Since I have nothing particularly interesting to report, other than my sister's getting MARRIED on JANUARY 7!!! and that Adrian and I are LOOKING AT APARTMENTS!!!!, here's some mushy yet true thoughts. Imagine that I'm reading them to you wearing a smoking jacket and drinking cognac in a wingback chair in front of a roaring fire...
"A professor stood before his philosophy class and placed some items on the table in front of him. He picked up a large jar and filled it with golf balls. He asked his class if the jar was full and they agreed it was.
The professor then picked up a box of pebbles and poured them into the jar. The pebbles rolled into the spaces between the golf balls. The professor asked the students if the jar was full. They agreed it was.

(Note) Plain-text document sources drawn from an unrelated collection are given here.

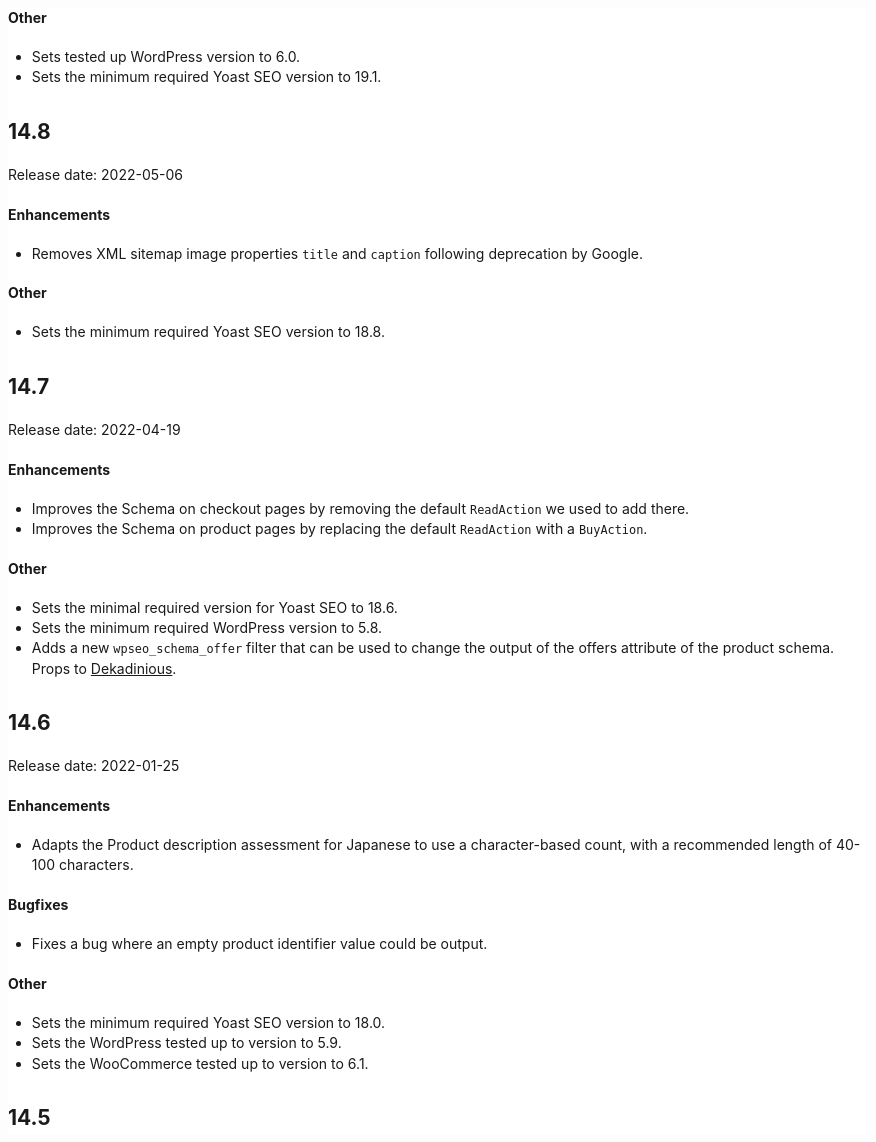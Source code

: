 #### Other

* Sets tested up WordPress version to 6.0.
* Sets the minimum required Yoast SEO version to 19.1.

## 14.8

Release date: 2022-05-06

#### Enhancements

* Removes XML sitemap image properties `title` and `caption` following deprecation by Google.

#### Other

* Sets the minimum required Yoast SEO version to 18.8.

## 14.7

Release date: 2022-04-19

#### Enhancements

* Improves the Schema on checkout pages by removing the default `ReadAction` we used to add there.
* Improves the Schema on product pages by replacing the default `ReadAction` with a `BuyAction`.

#### Other

* Sets the minimal required version for Yoast SEO to 18.6.
* Sets the minimum required WordPress version to 5.8.
* Adds a new `wpseo_schema_offer` filter that can be used to change the output of the offers attribute of the product schema. Props to [Dekadinious](https://github.com/Dekadinious).

## 14.6

Release date: 2022-01-25

#### Enhancements

* Adapts the Product description assessment for Japanese to use a character-based count, with a recommended length of 40-100 characters.

#### Bugfixes

* Fixes a bug where an empty product identifier value could be output.

#### Other

* Sets the minimum required Yoast SEO version to 18.0.
* Sets the WordPress tested up to version to 5.9.
* Sets the WooCommerce tested up to version to 6.1.

## 14.5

The professor next picked up a box of sand and poured it into the jar, filling the spaces between the pebbles. Once again, he asked his class if the jar was full and once again they said yes.
The professor then produced two cups of tea and poured them into the jar, filling the spaces between the grains of sand. The students laughed.

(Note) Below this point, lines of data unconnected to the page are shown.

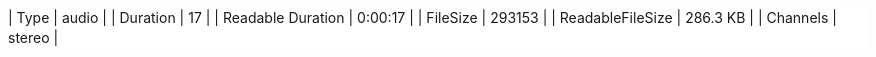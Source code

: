 | Type | audio |
| Duration | 17 |
| Readable Duration | 0:00:17 |
| FileSize | 293153 |
| ReadableFileSize | 286.3 KB |
| Channels | stereo |

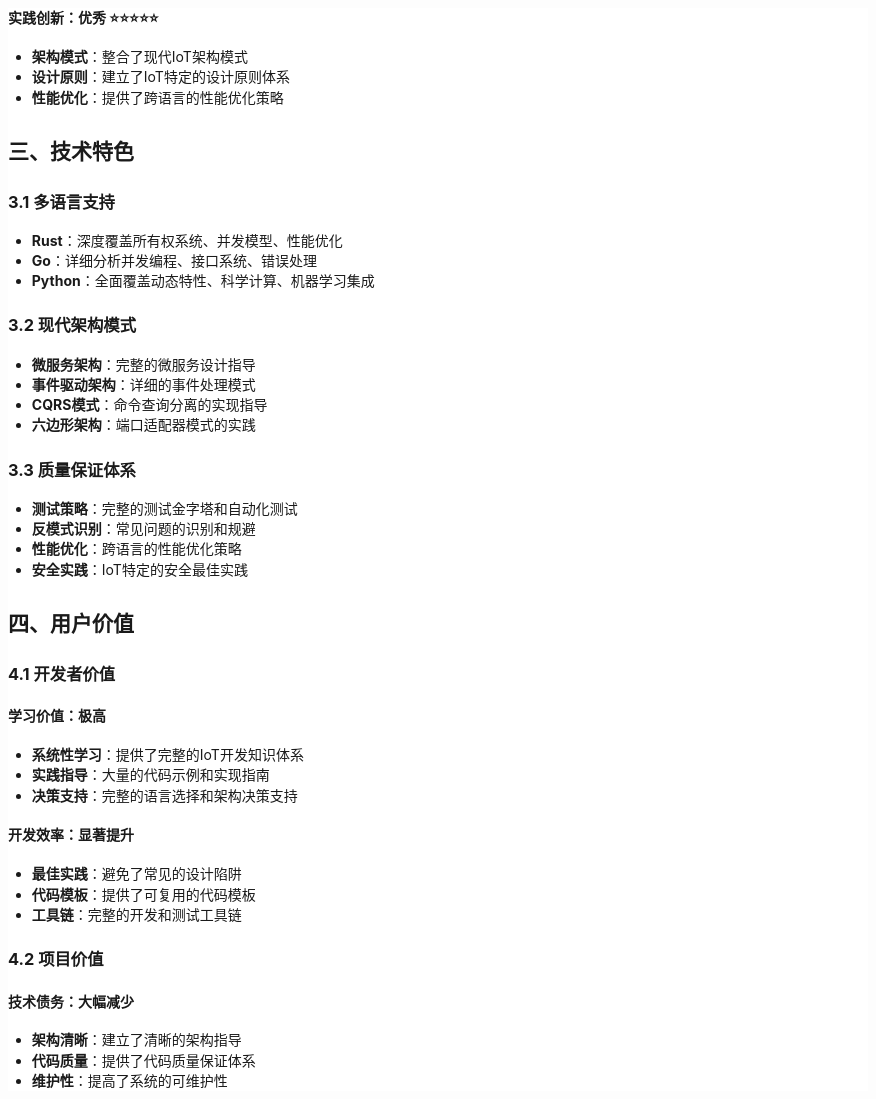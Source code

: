 #### 实践创新：优秀 ⭐⭐⭐⭐⭐

- **架构模式**：整合了现代IoT架构模式
- **设计原则**：建立了IoT特定的设计原则体系
- **性能优化**：提供了跨语言的性能优化策略

## 三、技术特色

### 3.1 多语言支持

- **Rust**：深度覆盖所有权系统、并发模型、性能优化
- **Go**：详细分析并发编程、接口系统、错误处理
- **Python**：全面覆盖动态特性、科学计算、机器学习集成

### 3.2 现代架构模式

- **微服务架构**：完整的微服务设计指导
- **事件驱动架构**：详细的事件处理模式
- **CQRS模式**：命令查询分离的实现指导
- **六边形架构**：端口适配器模式的实践

### 3.3 质量保证体系

- **测试策略**：完整的测试金字塔和自动化测试
- **反模式识别**：常见问题的识别和规避
- **性能优化**：跨语言的性能优化策略
- **安全实践**：IoT特定的安全最佳实践

## 四、用户价值

### 4.1 开发者价值

#### 学习价值：极高

- **系统性学习**：提供了完整的IoT开发知识体系
- **实践指导**：大量的代码示例和实现指南
- **决策支持**：完整的语言选择和架构决策支持

#### 开发效率：显著提升

- **最佳实践**：避免了常见的设计陷阱
- **代码模板**：提供了可复用的代码模板
- **工具链**：完整的开发和测试工具链

### 4.2 项目价值

#### 技术债务：大幅减少

- **架构清晰**：建立了清晰的架构指导
- **代码质量**：提供了代码质量保证体系
- **维护性**：提高了系统的可维护性
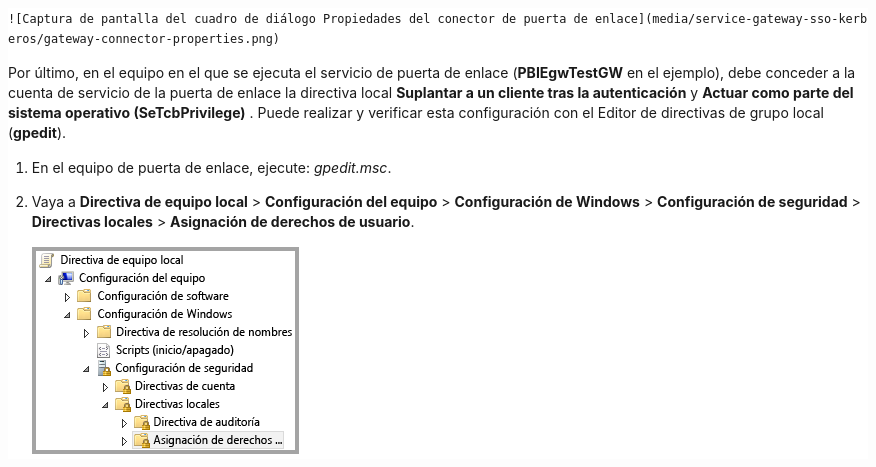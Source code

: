     ![Captura de pantalla del cuadro de diálogo Propiedades del conector de puerta de enlace](media/service-gateway-sso-kerberos/gateway-connector-properties.png)

Por último, en el equipo en el que se ejecuta el servicio de puerta de enlace (**PBIEgwTestGW** en el ejemplo), debe conceder a la cuenta de servicio de la puerta de enlace la directiva local **Suplantar a un cliente tras la autenticación** y **Actuar como parte del sistema operativo (SeTcbPrivilege)** . Puede realizar y verificar esta configuración con el Editor de directivas de grupo local (**gpedit**).

1. En el equipo de puerta de enlace, ejecute: *gpedit.msc*.

1. Vaya a **Directiva de equipo local** > **Configuración del equipo** > **Configuración de Windows** > **Configuración de seguridad** > **Directivas locales** > **Asignación de derechos de usuario**.

    ![Captura de pantalla de la estructura de carpetas de la Directiva de equipo local](media/service-gateway-sso-kerberos/user-rights-assignment.png)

"Now," said the professor. "I want you to recognize that this jar represents your life. The golf balls are the important things--your family, your children, your health, your friends and your passions--things that, if everything else was lost and only they remained, would make your life full. The pebbles are the other things that matter, like your job, your house, and your car. The sand is everything else--the small stuff. If you put the sand into the jar first, there is no room for the pebbles or the golf balls. The same goes for life; if you spend all your time and energy on the small stuff, you will never have room for the important things. Pay attention to the things that are critical to your happiness: play with your children, take care of your health, take your partner to dinner. Set your priorities. The rest is just sand.
One of the students raised her hand and asked what the tea represented. The professor smiled. "I'm glad you asked. It just goes to show that, no matter how full your life may seem, there is always room for a couple of cups of tea with a friend."
Well, actually many of you actually have the same degree, or higher, than I do, but you still have to call me "Master." I've decided that this is only fair, since I am now Caroline Winter, BA, MA.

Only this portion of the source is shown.